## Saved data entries
▼▼▼
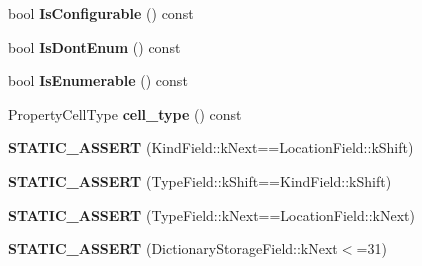 \begin{DoxyCompactItemize}
\item 
bool {\bfseries Is\+Configurable} () const \hypertarget{classv8_1_1internal_1_1_b_a_s_e___e_m_b_e_d_d_e_d_a99a61f011620e512380b254d376c58a6}{}\label{classv8_1_1internal_1_1_b_a_s_e___e_m_b_e_d_d_e_d_a99a61f011620e512380b254d376c58a6}

\item 
bool {\bfseries Is\+Dont\+Enum} () const \hypertarget{classv8_1_1internal_1_1_b_a_s_e___e_m_b_e_d_d_e_d_ab7e17f5bb8e0ac74211e8cb6eef5d6e2}{}\label{classv8_1_1internal_1_1_b_a_s_e___e_m_b_e_d_d_e_d_ab7e17f5bb8e0ac74211e8cb6eef5d6e2}

\item 
bool {\bfseries Is\+Enumerable} () const \hypertarget{classv8_1_1internal_1_1_b_a_s_e___e_m_b_e_d_d_e_d_a68ae46f82bb8ba68eb5f3b66cfe95949}{}\label{classv8_1_1internal_1_1_b_a_s_e___e_m_b_e_d_d_e_d_a68ae46f82bb8ba68eb5f3b66cfe95949}

\item 
Property\+Cell\+Type {\bfseries cell\+\_\+type} () const \hypertarget{classv8_1_1internal_1_1_b_a_s_e___e_m_b_e_d_d_e_d_acef8dadbf5f19152e90892119ae9e951}{}\label{classv8_1_1internal_1_1_b_a_s_e___e_m_b_e_d_d_e_d_acef8dadbf5f19152e90892119ae9e951}

\item 
{\bfseries S\+T\+A\+T\+I\+C\+\_\+\+A\+S\+S\+E\+RT} (Kind\+Field\+::k\+Next==Location\+Field\+::k\+Shift)\hypertarget{classv8_1_1internal_1_1_b_a_s_e___e_m_b_e_d_d_e_d_a8b5c8c3f0b3d9e61cb6fef70705ff030}{}\label{classv8_1_1internal_1_1_b_a_s_e___e_m_b_e_d_d_e_d_a8b5c8c3f0b3d9e61cb6fef70705ff030}

\item 
{\bfseries S\+T\+A\+T\+I\+C\+\_\+\+A\+S\+S\+E\+RT} (Type\+Field\+::k\+Shift==Kind\+Field\+::k\+Shift)\hypertarget{classv8_1_1internal_1_1_b_a_s_e___e_m_b_e_d_d_e_d_a8bda04a0297361820379fabcd92545a9}{}\label{classv8_1_1internal_1_1_b_a_s_e___e_m_b_e_d_d_e_d_a8bda04a0297361820379fabcd92545a9}

\item 
{\bfseries S\+T\+A\+T\+I\+C\+\_\+\+A\+S\+S\+E\+RT} (Type\+Field\+::k\+Next==Location\+Field\+::k\+Next)\hypertarget{classv8_1_1internal_1_1_b_a_s_e___e_m_b_e_d_d_e_d_a3c0aa3ba84ecc9784a789673f48c2b04}{}\label{classv8_1_1internal_1_1_b_a_s_e___e_m_b_e_d_d_e_d_a3c0aa3ba84ecc9784a789673f48c2b04}

\item 
{\bfseries S\+T\+A\+T\+I\+C\+\_\+\+A\+S\+S\+E\+RT} (Dictionary\+Storage\+Field\+::k\+Next$<$=31)\hypertarget{classv8_1_1internal_1_1_b_a_s_e___e_m_b_e_d_d_e_d_ab994d805443ad1ef7ff8b0269ba7eda2}{}\label{classv8_1_1internal_1_1_b_a_s_e___e_m_b_e_d_d_e_d_ab994d805443ad1ef7ff8b0269ba7eda2}


\end{DoxyCompactItemize}
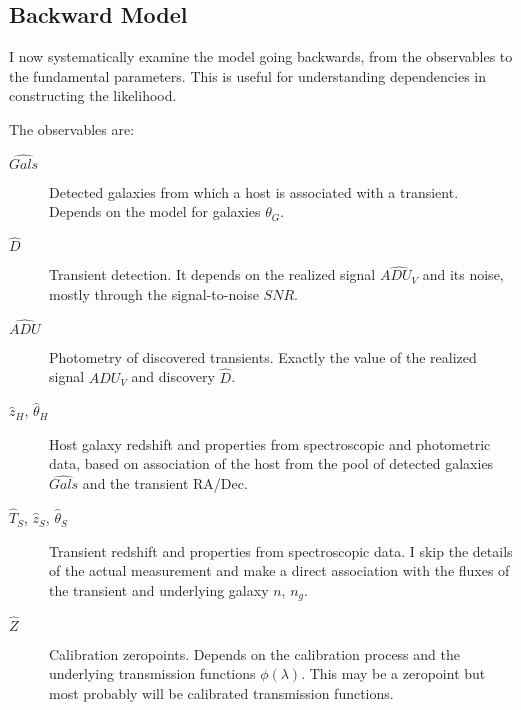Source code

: \documentclass[preprint]{aastex}
\begin{document}
\subsection{Backward Model}
 
I now systematically
examine the model going backwards, from the observables to the fundamental parameters.
This is useful for understanding dependencies in constructing the likelihood.

The observables are:
\begin{description}
\item[$\hat{\mathit{Gals}}$] Detected galaxies from which a host is associated with a transient.
Depends on the model for galaxies $\theta_G$.
\item[$\hat{D}$] Transient detection.  It depends on
the realized signal $\hat{\mathit{ADU}_V}$ and its noise, mostly through the signal-to-noise
$\mathit{SNR}$.
\item[$\hat{\mathit{ADU}}$]  Photometry of discovered transients.  Exactly the value
of the  realized signal $\mathit{ADU}_V$ and discovery $\hat{D}$.
\item[$\hat{z}_H$, $\hat{\theta}_H$] Host galaxy redshift and properties from spectroscopic
and photometric data, based on association
of the host from the pool of detected galaxies $\hat{\mathit{Gals}}$ and the transient RA/Dec.
\item[$\hat{T}_S$, $\hat{z}_S$, $\hat{\theta}_S$] Transient redshift and properties from
spectroscopic data. I skip the details of the actual measurement  and make a direct association
with the fluxes of the transient and underlying galaxy $n$, $n_g$.
\item[$\hat{Z}$] Calibration zeropoints.  Depends on the calibration process
and the underlying transmission functions $\phi(\lambda)$.  This may be a zeropoint
but most probably will be calibrated transmission functions.
\end{description}
\end{document}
▲▲▲
## Prompt
Transcribe the records above exactly, leaving out every picture.

## Task solution
 \begin{DoxyCompactItemize}
\item 
bool {\bfseries Is\+Configurable} () const \hypertarget{classv8_1_1internal_1_1_b_a_s_e___e_m_b_e_d_d_e_d_a99a61f011620e512380b254d376c58a6}{}\label{classv8_1_1internal_1_1_b_a_s_e___e_m_b_e_d_d_e_d_a99a61f011620e512380b254d376c58a6}

\item 
bool {\bfseries Is\+Dont\+Enum} () const \hypertarget{classv8_1_1internal_1_1_b_a_s_e___e_m_b_e_d_d_e_d_ab7e17f5bb8e0ac74211e8cb6eef5d6e2}{}\label{classv8_1_1internal_1_1_b_a_s_e___e_m_b_e_d_d_e_d_ab7e17f5bb8e0ac74211e8cb6eef5d6e2}

\item 
bool {\bfseries Is\+Enumerable} () const \hypertarget{classv8_1_1internal_1_1_b_a_s_e___e_m_b_e_d_d_e_d_a68ae46f82bb8ba68eb5f3b66cfe95949}{}\label{classv8_1_1internal_1_1_b_a_s_e___e_m_b_e_d_d_e_d_a68ae46f82bb8ba68eb5f3b66cfe95949}

\item 
Property\+Cell\+Type {\bfseries cell\+\_\+type} () const \hypertarget{classv8_1_1internal_1_1_b_a_s_e___e_m_b_e_d_d_e_d_acef8dadbf5f19152e90892119ae9e951}{}\label{classv8_1_1internal_1_1_b_a_s_e___e_m_b_e_d_d_e_d_acef8dadbf5f19152e90892119ae9e951}

\item 
{\bfseries S\+T\+A\+T\+I\+C\+\_\+\+A\+S\+S\+E\+RT} (Kind\+Field\+::k\+Next==Location\+Field\+::k\+Shift)\hypertarget{classv8_1_1internal_1_1_b_a_s_e___e_m_b_e_d_d_e_d_a8b5c8c3f0b3d9e61cb6fef70705ff030}{}\label{classv8_1_1internal_1_1_b_a_s_e___e_m_b_e_d_d_e_d_a8b5c8c3f0b3d9e61cb6fef70705ff030}

\item 
{\bfseries S\+T\+A\+T\+I\+C\+\_\+\+A\+S\+S\+E\+RT} (Type\+Field\+::k\+Shift==Kind\+Field\+::k\+Shift)\hypertarget{classv8_1_1internal_1_1_b_a_s_e___e_m_b_e_d_d_e_d_a8bda04a0297361820379fabcd92545a9}{}\label{classv8_1_1internal_1_1_b_a_s_e___e_m_b_e_d_d_e_d_a8bda04a0297361820379fabcd92545a9}

\item 
{\bfseries S\+T\+A\+T\+I\+C\+\_\+\+A\+S\+S\+E\+RT} (Type\+Field\+::k\+Next==Location\+Field\+::k\+Next)\hypertarget{classv8_1_1internal_1_1_b_a_s_e___e_m_b_e_d_d_e_d_a3c0aa3ba84ecc9784a789673f48c2b04}{}\label{classv8_1_1internal_1_1_b_a_s_e___e_m_b_e_d_d_e_d_a3c0aa3ba84ecc9784a789673f48c2b04}

\item 
{\bfseries S\+T\+A\+T\+I\+C\+\_\+\+A\+S\+S\+E\+RT} (Dictionary\+Storage\+Field\+::k\+Next$<$=31)\hypertarget{classv8_1_1internal_1_1_b_a_s_e___e_m_b_e_d_d_e_d_ab994d805443ad1ef7ff8b0269ba7eda2}{}\label{classv8_1_1internal_1_1_b_a_s_e___e_m_b_e_d_d_e_d_ab994d805443ad1ef7ff8b0269ba7eda2}


\end{DoxyCompactItemize}
Source code

: \documentclass[preprint]{aastex}
\begin{document}
\subsection{Backward Model}
 
I now systematically
examine the model going backwards, from the observables to the fundamental parameters.
This is useful for understanding dependencies in constructing the likelihood.

The observables are:
\begin{description}
\item[$\hat{\mathit{Gals}}$] Detected galaxies from which a host is associated with a transient.
Depends on the model for galaxies $\theta_G$.
\item[$\hat{D}$] Transient detection.  It depends on
the realized signal $\hat{\mathit{ADU}_V}$ and its noise, mostly through the signal-to-noise
$\mathit{SNR}$.
\item[$\hat{\mathit{ADU}}$]  Photometry of discovered transients.  Exactly the value
of the  realized signal $\mathit{ADU}_V$ and discovery $\hat{D}$.
\item[$\hat{z}_H$, $\hat{\theta}_H$] Host galaxy redshift and properties from spectroscopic
and photometric data, based on association
of the host from the pool of detected galaxies $\hat{\mathit{Gals}}$ and the transient RA/Dec.
\item[$\hat{T}_S$, $\hat{z}_S$, $\hat{\theta}_S$] Transient redshift and properties from
spectroscopic data. I skip the details of the actual measurement  and make a direct association
with the fluxes of the transient and underlying galaxy $n$, $n_g$.
\item[$\hat{Z}$] Calibration zeropoints.  Depends on the calibration process
and the underlying transmission functions $\phi(\lambda)$.  This may be a zeropoint
but most probably will be calibrated transmission functions.
\end{description}
\end{document}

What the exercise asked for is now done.